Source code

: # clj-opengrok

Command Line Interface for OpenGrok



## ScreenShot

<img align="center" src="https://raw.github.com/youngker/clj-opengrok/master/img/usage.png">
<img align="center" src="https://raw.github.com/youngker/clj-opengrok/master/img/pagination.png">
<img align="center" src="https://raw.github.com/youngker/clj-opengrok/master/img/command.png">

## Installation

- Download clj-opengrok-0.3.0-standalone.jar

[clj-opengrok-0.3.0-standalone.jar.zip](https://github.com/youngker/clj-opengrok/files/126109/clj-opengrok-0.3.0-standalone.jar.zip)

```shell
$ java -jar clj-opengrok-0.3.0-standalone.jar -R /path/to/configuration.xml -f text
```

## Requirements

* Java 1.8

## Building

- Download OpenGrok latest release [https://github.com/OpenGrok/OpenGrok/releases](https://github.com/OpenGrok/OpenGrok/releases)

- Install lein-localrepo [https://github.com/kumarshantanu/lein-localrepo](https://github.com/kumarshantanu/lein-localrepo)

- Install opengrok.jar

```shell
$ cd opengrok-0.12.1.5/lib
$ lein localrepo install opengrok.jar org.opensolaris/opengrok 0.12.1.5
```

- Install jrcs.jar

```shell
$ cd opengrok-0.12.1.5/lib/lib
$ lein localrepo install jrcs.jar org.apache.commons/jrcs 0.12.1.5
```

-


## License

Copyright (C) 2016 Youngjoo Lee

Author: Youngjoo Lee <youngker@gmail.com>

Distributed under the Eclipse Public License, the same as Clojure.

→ **ABOUT THIS EXERCISE**: Go through the material and copy every line in which the word "github" occurs.

→ **YOUR SOLUTION**:
<img align="center" src="https://raw.github.com/youngker/clj-opengrok/master/img/usage.png">
<img align="center" src="https://raw.github.com/youngker/clj-opengrok/master/img/pagination.png">
<img align="center" src="https://raw.github.com/youngker/clj-opengrok/master/img/command.png">
[clj-opengrok-0.3.0-standalone.jar.zip](https://github.com/youngker/clj-opengrok/files/126109/clj-opengrok-0.3.0-standalone.jar.zip)
- Download OpenGrok latest release [https://github.com/OpenGrok/OpenGrok/releases](https://github.com/OpenGrok/OpenGrok/releases)
- Install lein-localrepo [https://github.com/kumarshantanu/lein-localrepo](https://github.com/kumarshantanu/lein-localrepo)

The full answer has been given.